Чертова влюбленность.
– Ему больно? – спрашиваю зачем-то, глядя на синяки и мелкие порезы от стекла на лице Ильи, они тянутся сбоку головы и к самой скуле, видны из-под белого чистого бинта, пересекающего его лоб белой полосой.
Сразу же накатывают воспоминания о крови на его лице, о красной луже, растекающейся по снегу в свете фар, разбитой машины. Лучше об этом не думать, сразу начинает мутить. Но не от того, что кровь – это тошнотворно, а от страха, что это его кровь.
– Нет, он на сильных обезболивающих, но он все чувствует, можешь взять его за руку и даже поговорить.
– Я читала, что пациенты в коме слышат людей… ммм, снаружи.
– Слышат, и чувствуют эмоции и интонации, мозг улавливает это, даже если сознания нет. Многие врачи верят, что это может помочь пробуждению. Поговори с ним, заставь его мозги работать, глядишь, и проснется быстрей, – Глеб улыбается в конце и подмигивает мне. – Только, пожалуйста, в позитивном ключе. А то не захочет возвращаться, если тут его не ждут.
– Ты сам в это веришь? – испытующе гляжу на Горина.
– Верю, – уверенно, – оставлю вас ненадолго.
Когда он уходит, я возвращаю свой взгляд к Илье. Что ему сказать позитивного, если любая мысль про него и меня рано или поздно заходит в тупик. Он мне изменил, а я согласилась стать его женой. Я от него беременна, а он меня предал с другой.
Осторожно втискиваю руку в его большую безвольную ладонь, мне всегда так нравились его сильные длинные пальцы. Он умудрялся не только требовательно тыкать ими в монитор, заставляя перерисовывать мои смелые идеи в проектах, но дарить мне же ласку и нежность, когда касался моего тела, проводил по губам, прежде чем поцеловать.
– Привет, – вырывается из меня ужасная банальщина, аж стыдно. – Что тебе сказать позитивного? Мы выжили, это уже хорошо. И-и-и… с твоим ребенком тоже все в порядке, он там, наверное, поволновался внутри, но сейчас даже живот почти не болит.
Ровно в этот же момент низ живота прошивает колющим спазмом, будто его внутренний житель решил поддержать беседу. Это, конечно, бред, обычное совпадение, может, действие лекарств закончилось, но я кладу на него руку.
– Малыш передал тебе привет, – вырывается из меня нервное, и на мгновение мне кажется, что линия пульса на мониторе начала скакать чаще. Да нет, показалось.
– Боже мой, так сложно собраться с мыслями, – тру свой лоб. – Я… не знаю, как мне быть. Ты лежишь здесь, ни о чём не подозреваешь, а я… Не могу просто забыть, что ты предал меня, но и бросить тебя не могу. Мне кажется, это какой-то невообразимой подлостью.
На меня накатывают чувства и рвутся слова, которые я не могу остановить даже несмотря на то, что они совсем не позитивные.
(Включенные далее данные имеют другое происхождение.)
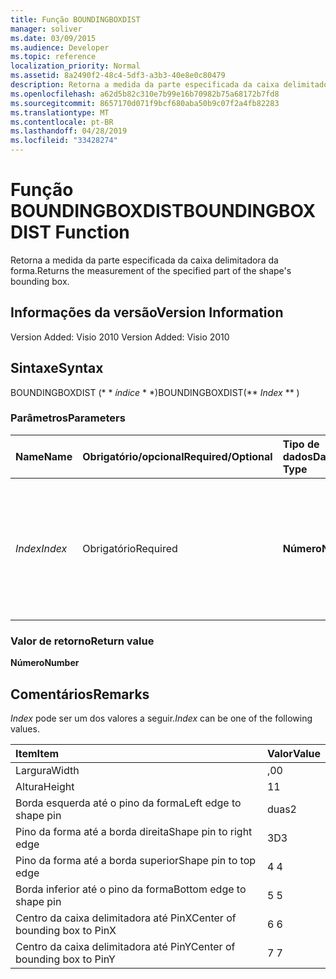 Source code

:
 ```yaml
---
title: Função BOUNDINGBOXDIST
manager: soliver
ms.date: 03/09/2015
ms.audience: Developer
ms.topic: reference
localization_priority: Normal
ms.assetid: 8a2490f2-48c4-5df3-a3b3-40e8e0c80479
description: Retorna a medida da parte especificada da caixa delimitadora da forma.
ms.openlocfilehash: a62d5b82c310e7b99e16b70982b75a68172b7fd8
ms.sourcegitcommit: 8657170d071f9bcf680aba50b9c07f2a4fb82283
ms.translationtype: MT
ms.contentlocale: pt-BR
ms.lasthandoff: 04/28/2019
ms.locfileid: "33428274"
---
```

# <a name="boundingboxdist-function"></a><span data-ttu-id="76600-103">Função BOUNDINGBOXDIST</span><span class="sxs-lookup"><span data-stu-id="76600-103">BOUNDINGBOXDIST Function</span></span>

<span data-ttu-id="76600-104">Retorna a medida da parte especificada da caixa delimitadora da forma.</span><span class="sxs-lookup"><span data-stu-id="76600-104">Returns the measurement of the specified part of the shape's bounding box.</span></span> 
  
## <a name="version-information"></a><span data-ttu-id="76600-105">Informações da versão</span><span class="sxs-lookup"><span data-stu-id="76600-105">Version Information</span></span>

<span data-ttu-id="76600-106">Version Added: Visio 2010
</span><span class="sxs-lookup"><span data-stu-id="76600-106">Version Added: Visio 2010</span></span> 
  
## <a name="syntax"></a><span data-ttu-id="76600-107">Sintaxe</span><span class="sxs-lookup"><span data-stu-id="76600-107">Syntax</span></span>

<span data-ttu-id="76600-108">BOUNDINGBOXDIST (\* \* *índice* \* \*)</span><span class="sxs-lookup"><span data-stu-id="76600-108">BOUNDINGBOXDIST(\*\* *Index* \*\* )</span></span> 
  
### <a name="parameters"></a><span data-ttu-id="76600-109">Parâmetros</span><span class="sxs-lookup"><span data-stu-id="76600-109">Parameters</span></span>

|<span data-ttu-id="76600-110">**Name**</span><span class="sxs-lookup"><span data-stu-id="76600-110">**Name**</span></span>|<span data-ttu-id="76600-111">**Obrigatório/opcional**</span><span class="sxs-lookup"><span data-stu-id="76600-111">**Required/Optional**</span></span>|<span data-ttu-id="76600-112">**Tipo de dados**</span><span class="sxs-lookup"><span data-stu-id="76600-112">**Data Type**</span></span>|<span data-ttu-id="76600-113">**Descrição**</span><span class="sxs-lookup"><span data-stu-id="76600-113">**Description**</span></span>|
|:-----|:-----|:-----|:-----|
| <span data-ttu-id="76600-114">_Index_</span><span class="sxs-lookup"><span data-stu-id="76600-114">_Index_</span></span> <br/> |<span data-ttu-id="76600-115">Obrigatório</span><span class="sxs-lookup"><span data-stu-id="76600-115">Required</span></span>  <br/> |<span data-ttu-id="76600-116">**Número**</span><span class="sxs-lookup"><span data-stu-id="76600-116">**Number**</span></span> <br/> |<span data-ttu-id="76600-117">A parte da caixa delimitadora da forma para medir e retornar.</span><span class="sxs-lookup"><span data-stu-id="76600-117">The part of the shape's bounding box to measure and return.</span></span> <span data-ttu-id="76600-118">Consulte comentários para os valores possíveis.</span><span class="sxs-lookup"><span data-stu-id="76600-118">See Remarks for possible values.</span></span>  <br/> |
   
### <a name="return-value"></a><span data-ttu-id="76600-119">Valor de retorno</span><span class="sxs-lookup"><span data-stu-id="76600-119">Return value</span></span>

 <span data-ttu-id="76600-120">**Número**</span><span class="sxs-lookup"><span data-stu-id="76600-120">**Number**</span></span>
  
## <a name="remarks"></a><span data-ttu-id="76600-121">Comentários</span><span class="sxs-lookup"><span data-stu-id="76600-121">Remarks</span></span>

 <span data-ttu-id="76600-122">*Index* pode ser um dos valores a seguir.</span><span class="sxs-lookup"><span data-stu-id="76600-122">*Index*  can be one of the following values.</span></span> 
  
|<span data-ttu-id="76600-123">**Item**</span><span class="sxs-lookup"><span data-stu-id="76600-123">**Item**</span></span>|<span data-ttu-id="76600-124">**Valor**</span><span class="sxs-lookup"><span data-stu-id="76600-124">**Value**</span></span>|
|:-----|:-----|
|<span data-ttu-id="76600-125">Largura</span><span class="sxs-lookup"><span data-stu-id="76600-125">Width</span></span>  <br/> |<span data-ttu-id="76600-126">,0</span><span class="sxs-lookup"><span data-stu-id="76600-126">0</span></span>  <br/> |
|<span data-ttu-id="76600-127">Altura</span><span class="sxs-lookup"><span data-stu-id="76600-127">Height</span></span>  <br/> |<span data-ttu-id="76600-128">1</span><span class="sxs-lookup"><span data-stu-id="76600-128">1</span></span>  <br/> |
|<span data-ttu-id="76600-129">Borda esquerda até o pino da forma</span><span class="sxs-lookup"><span data-stu-id="76600-129">Left edge to shape pin</span></span>  <br/> |<span data-ttu-id="76600-130">duas</span><span class="sxs-lookup"><span data-stu-id="76600-130">2</span></span>  <br/> |
|<span data-ttu-id="76600-131">Pino da forma até a borda direita</span><span class="sxs-lookup"><span data-stu-id="76600-131">Shape pin to right edge</span></span>  <br/> |<span data-ttu-id="76600-132">3D</span><span class="sxs-lookup"><span data-stu-id="76600-132">3</span></span>  <br/> |
|<span data-ttu-id="76600-133">Pino da forma até a borda superior</span><span class="sxs-lookup"><span data-stu-id="76600-133">Shape pin to top edge</span></span>  <br/> |<span data-ttu-id="76600-134">4 </span><span class="sxs-lookup"><span data-stu-id="76600-134">4</span></span>  <br/> |
|<span data-ttu-id="76600-135">Borda inferior até o pino da forma</span><span class="sxs-lookup"><span data-stu-id="76600-135">Bottom edge to shape pin</span></span>  <br/> |<span data-ttu-id="76600-136">5 </span><span class="sxs-lookup"><span data-stu-id="76600-136">5</span></span>  <br/> |
|<span data-ttu-id="76600-137">Centro da caixa delimitadora até PinX</span><span class="sxs-lookup"><span data-stu-id="76600-137">Center of bounding box to PinX</span></span>  <br/> |<span data-ttu-id="76600-138">6 </span><span class="sxs-lookup"><span data-stu-id="76600-138">6</span></span>  <br/> |
|<span data-ttu-id="76600-139">Centro da caixa delimitadora até PinY</span><span class="sxs-lookup"><span data-stu-id="76600-139">Center of bounding box to PinY</span></span>  <br/> |<span data-ttu-id="76600-140">7 </span><span class="sxs-lookup"><span data-stu-id="76600-140">7</span></span>  <br/> |
   

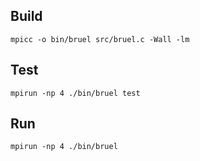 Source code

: ## Build

```mpicc -o bin/bruel src/bruel.c -Wall -lm```

## Test

```mpirun -np 4 ./bin/bruel test```

## Run

```mpirun -np 4 ./bin/bruel``` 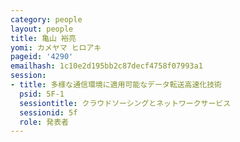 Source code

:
 ```yaml
---
category: people
layout: people
title: 亀山 裕亮
yomi: カメヤマ ヒロアキ
pageid: '4290'
emailhash: 1c10e2d195bb2c87decf4758f07993a1
session:
- title: 多様な通信環境に適用可能なデータ転送高速化技術
  psid: 5F-1
  sessiontitle: クラウドソーシングとネットワークサービス
  sessionid: 5f
  role: 発表者
---
```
– Я очень на тебя зла, Воронов. Я не понимаю, чего ты хочешь. Ты сделал мне предложение, чтобы прикрыть свой косяк? Это должно было быть по-мужски, сделал ребенка, женись? Так? Как это у вас, полигамных мужчин в голове укладывается? – пожимаю плечами. – А знаешь, что обидно? – опускаю взгляд на лицо, – я люблю тебя, идиота, и от этого еще больней. Мне было бы проще, если бы это было не так. Но увы… я тебя люблю. И это не выключается.
Боже, что я несу? Все, что накипело, если честно. Машинально поднимаю взгляд на монитор с его сердцебиением, внезапно очень хочется получить от Ильи какую-нибудь реакцию.
«Я люблю тебя больше жизни и хочу этого ребенка!» – всплывают в памяти его слова.
– Не знаю, верить ли тебе. Так что… придется проснуться и объясниться со мной лично, не люблю вот такие монологи, чувствую себя голой. Ты спишь, а я обнажаюсь до самого мяса. Это нечестно, Воронов! Вечно ты в позиции сверху, даже когда лежишь!